• _AIM OF THE TASK_:
Identify each line below containing the string "References" and copy it.

• _GIVEN DATA_:
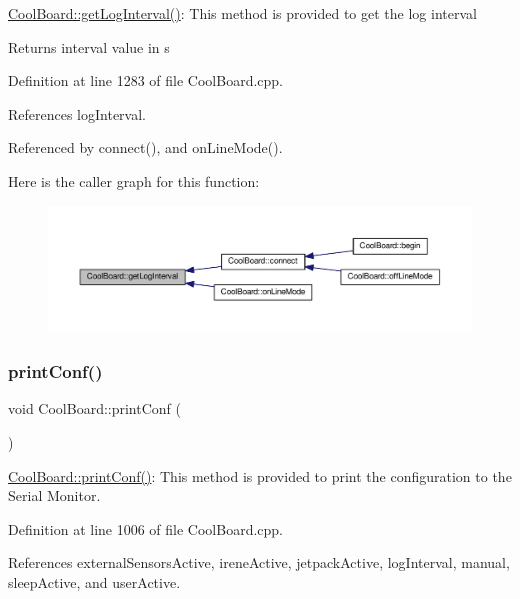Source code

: \hyperlink{class_cool_board_a7508e029f2ee17bb747ffab599285e0d}{Cool\+Board\+::get\+Log\+Interval()}\+: This method is provided to get the log interval

\begin{DoxyReturn}{Returns}
interval value in s 
\end{DoxyReturn}


Definition at line 1283 of file Cool\+Board.\+cpp.



References log\+Interval.



Referenced by connect(), and on\+Line\+Mode().

Here is the caller graph for this function\+:
\nopagebreak
\begin{figure}[H]
\begin{center}
\leavevmode
\includegraphics[width=350pt]{d7/df9/class_cool_board_a7508e029f2ee17bb747ffab599285e0d_icgraph}
\end{center}
\end{figure}
\mbox{\label{class_cool_board_a486507b8f0981d3cc671ed31c2145755}} 
\subsubsection{\texorpdfstring{print\+Conf()}{printConf()}}
{\footnotesize\ttfamily void Cool\+Board\+::print\+Conf (\begin{DoxyParamCaption}{ }\end{DoxyParamCaption})}

\hyperlink{class_cool_board_a486507b8f0981d3cc671ed31c2145755}{Cool\+Board\+::print\+Conf()}\+: This method is provided to print the configuration to the Serial Monitor. 

Definition at line 1006 of file Cool\+Board.\+cpp.



References external\+Sensors\+Active, irene\+Active, jetpack\+Active, log\+Interval, manual, sleep\+Active, and user\+Active.

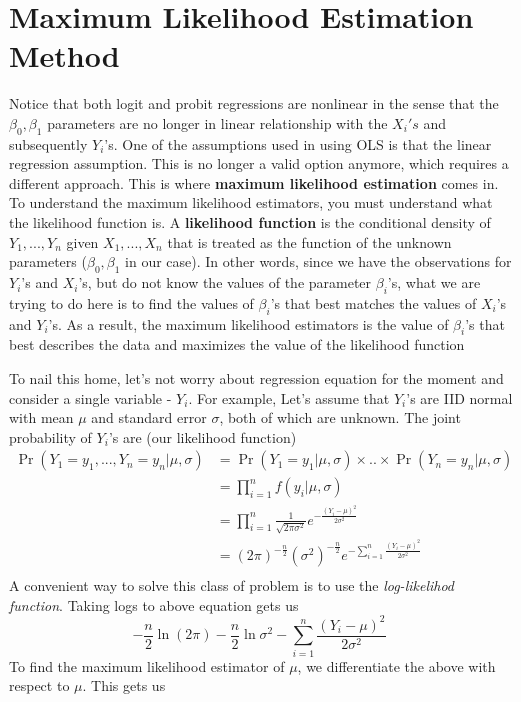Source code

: \section{Maximum Likelihood Estimation Method}
Notice that both logit and probit regressions are nonlinear in the sense that the $\beta_0, \beta_1$ parameters are no longer in linear relationship with the $X_i's$ and subsequently $Y_i$'s. One of the assumptions used in using OLS is that the linear regression assumption. This is no longer a valid option anymore, which requires a different approach. This is where \textbf{maximum likelihood estimation} comes in. To understand the maximum likelihood estimators, you must understand what the likelihood function is. A \textbf{likelihood function} is the conditional density of $Y_1,...,Y_n$ given $X_1,...,X_n$ that is treated as the function of the unknown parameters ($\beta_0, \beta_1$ in our case). In other words, since we have the observations for $Y_i$'s and $X_i$'s, but do  not know the values of the parameter $\beta_i$'s, what we are trying to do here is to find the values of $\beta_i$'s that best matches the values of $X_i$'s and $Y_i$'s. As a result, the maximum likelihood estimators is the value of $\beta_i$'s that best describes the data and maximizes the value of the likelihood function \par\medskip
To nail this home, let's not worry about regression equation for the moment and consider a single variable - $Y_i$. For example, Let's assume that $Y_i$'s are IID normal with mean $\mu$ and standard error $\sigma$, both of which are unknown. The joint probability of $Y_i$'s are (our likelihood function)
\[
\begin{aligned}
\Pr(Y_1=y_1,...,Y_n=y_n|\mu,\sigma)&=\Pr(Y_1 = y_1|\mu,\sigma)\times..\times\Pr(Y_n=y_n|\mu,\sigma)\\
&=\prod_{i=1}^nf(y_i|\mu,\sigma)\\
&=\prod_{i=1}^n\frac{1}{\sqrt{2\pi\sigma^2}}e^{-\frac{(Y_i-\mu)^2}{2\sigma^2}}\\
&=(2\pi)^{-\frac{n}{2}} (\sigma^2)^{-\frac{n}{2}}e^{-\sum_{i=1}^n\frac{(Y_i-\mu)^2}{2\sigma^2}}\\
\end{aligned}
\]
A convenient way to solve this class of problem is to use the \textit{log-likelihod function}. Taking logs to above equation gets us
\[
-\frac{n}{2}\ln{(2\pi)}-\frac{n}{2}\ln{\sigma^2}-\sum_{i=1}^n\frac{(Y_i-\mu)^2}{2\sigma^2} \ \tag{*}
\]
To find the maximum likelihood estimator of $\mu$, we differentiate the above with respect to $\mu$. This gets us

• _ANSWER AREA_:
References log\+Interval.
References external\+Sensors\+Active, irene\+Active, jetpack\+Active, log\+Interval, manual, sleep\+Active, and user\+Active.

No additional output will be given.